Work instructions:
An acceptable answer contains every record below, unchanged, and no pictures.

•••••

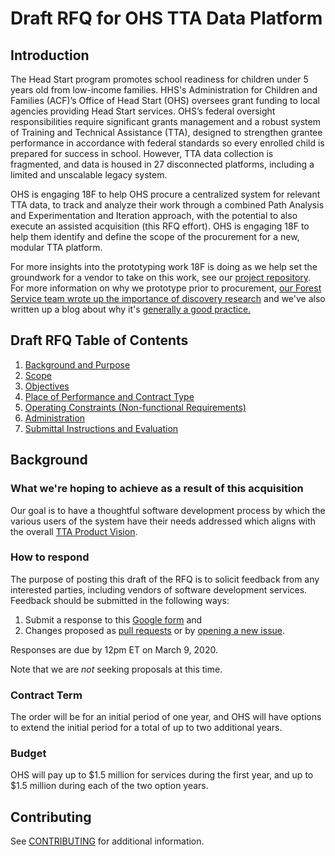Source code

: # Draft RFQ for OHS TTA Data Platform

## Introduction

The Head Start program promotes school readiness for children under 5 years old from low-income families. HHS's Administration for Children and Families (ACF)’s Office of Head Start (OHS) oversees grant funding to local agencies providing Head Start services. OHS’s federal oversight responsibilities require significant grants management and a robust system of Training and Technical Assistance (TTA), designed to strengthen grantee performance in accordance with federal standards so every enrolled child is prepared for success in school. However, TTA data collection is fragmented, and data is housed in 27 disconnected platforms, including a limited and unscalable legacy system.

OHS is engaging 18F to help OHS procure a centralized system for relevant TTA data, to track and analyze their work through a combined Path Analysis and Experimentation and Iteration approach, with the potential to also execute an assisted acquisition (this RFQ effort). OHS is engaging 18F to help them identify and define the scope of the procurement for a new, modular TTA platform.

For more insights into the prototyping work 18F is doing as we help set the groundwork for a vendor to take on this work, see our [project repository](https://github.com/18F/Head-Start-TTA). For more information on why we prototype prior to procurement, [our Forest Service team wrote up the importance of discovery research](https://18f.gsa.gov/2017/06/22/why-discovery-research-matters-for-modular-procurement/) and we've also written up a blog about why it's [generally a good practice.](https://18f.gsa.gov/2018/01/30/getting-prepared-to-prototype/)

## Draft RFQ Table of Contents

1. [Background and Purpose](Draft_Request_for_Quotes.md#10-background-and-purpose)
2. [Scope](Draft_Request_for_Quotes.md#20-scope)
3. [Objectives](Draft_Request_for_Quotes.md#30-objectives)
4. [Place of Performance and Contract Type](Draft_Request_for_Quotes.md#40-contract-place-of-performance-and-contract-type)
5. [Operating Constraints (Non-functional Requirements)](Draft_Request_for_Quotes.md#50-operating-constraints-non-functional-requirements)
6. [Administration](Draft_Request_for_Quotes.md#60-administration)
7. [Submittal Instructions and Evaluation](Draft_Request_for_Quotes.md#70-submittal-instructions-and-evaluation)

## Background

### What we're hoping to achieve as a result of this acquisition

Our goal is to have a thoughtful software development process by which the various users of the system have their needs addressed which aligns with the overall [TTA Product Vision](https://github.com/18F/Head_Start_Draft_RFQ/blob/master/Draft_Request_for_Quotes.md#21product-vision). 

### How to respond

The purpose of posting this draft of the RFQ is to solicit feedback from any interested parties, including vendors of software development services. Feedback should be submitted in the following ways:
  1. Submit a response to this [Google form](https://forms.gle/k5cLj3hAgTaGuTPQ8) and 
  2. Changes proposed as [pull requests](https://github.com/18F/Head_Start_Draft_RFQ/pulls) or by [opening a new issue](https://github.com/18F/Head_Start_Draft_RFQ/issues). 

Responses are due by 12pm ET on March 9, 2020.

Note that we are *not* seeking proposals at this time.

### Contract Term

The order will be for an initial period of one year, and OHS will have options to extend the initial period for a total of up to two additional years.

### Budget

OHS will pay up to $1.5 million for services during the first year, and up to $1.5 million during each of the two option years.

## Contributing

See [CONTRIBUTING](CONTRIBUTING.md) for additional information.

•••••

Answer:
Source code

: # Draft RFQ for OHS TTA Data Platform

## Introduction

The Head Start program promotes school readiness for children under 5 years old from low-income families. HHS's Administration for Children and Families (ACF)’s Office of Head Start (OHS) oversees grant funding to local agencies providing Head Start services. OHS’s federal oversight responsibilities require significant grants management and a robust system of Training and Technical Assistance (TTA), designed to strengthen grantee performance in accordance with federal standards so every enrolled child is prepared for success in school. However, TTA data collection is fragmented, and data is housed in 27 disconnected platforms, including a limited and unscalable legacy system.

OHS is engaging 18F to help OHS procure a centralized system for relevant TTA data, to track and analyze their work through a combined Path Analysis and Experimentation and Iteration approach, with the potential to also execute an assisted acquisition (this RFQ effort). OHS is engaging 18F to help them identify and define the scope of the procurement for a new, modular TTA platform.

For more insights into the prototyping work 18F is doing as we help set the groundwork for a vendor to take on this work, see our [project repository](https://github.com/18F/Head-Start-TTA). For more information on why we prototype prior to procurement, [our Forest Service team wrote up the importance of discovery research](https://18f.gsa.gov/2017/06/22/why-discovery-research-matters-for-modular-procurement/) and we've also written up a blog about why it's [generally a good practice.](https://18f.gsa.gov/2018/01/30/getting-prepared-to-prototype/)

## Draft RFQ Table of Contents

1. [Background and Purpose](Draft_Request_for_Quotes.md#10-background-and-purpose)
2. [Scope](Draft_Request_for_Quotes.md#20-scope)
3. [Objectives](Draft_Request_for_Quotes.md#30-objectives)
4. [Place of Performance and Contract Type](Draft_Request_for_Quotes.md#40-contract-place-of-performance-and-contract-type)
5. [Operating Constraints (Non-functional Requirements)](Draft_Request_for_Quotes.md#50-operating-constraints-non-functional-requirements)
6. [Administration](Draft_Request_for_Quotes.md#60-administration)
7. [Submittal Instructions and Evaluation](Draft_Request_for_Quotes.md#70-submittal-instructions-and-evaluation)

## Background

### What we're hoping to achieve as a result of this acquisition

Our goal is to have a thoughtful software development process by which the various users of the system have their needs addressed which aligns with the overall [TTA Product Vision](https://github.com/18F/Head_Start_Draft_RFQ/blob/master/Draft_Request_for_Quotes.md#21product-vision). 

### How to respond

The purpose of posting this draft of the RFQ is to solicit feedback from any interested parties, including vendors of software development services. Feedback should be submitted in the following ways:
  1. Submit a response to this [Google form](https://forms.gle/k5cLj3hAgTaGuTPQ8) and 
  2. Changes proposed as [pull requests](https://github.com/18F/Head_Start_Draft_RFQ/pulls) or by [opening a new issue](https://github.com/18F/Head_Start_Draft_RFQ/issues). 

Responses are due by 12pm ET on March 9, 2020.

Note that we are *not* seeking proposals at this time.

### Contract Term

The order will be for an initial period of one year, and OHS will have options to extend the initial period for a total of up to two additional years.

### Budget

OHS will pay up to $1.5 million for services during the first year, and up to $1.5 million during each of the two option years.

## Contributing

See [CONTRIBUTING](CONTRIBUTING.md) for additional information.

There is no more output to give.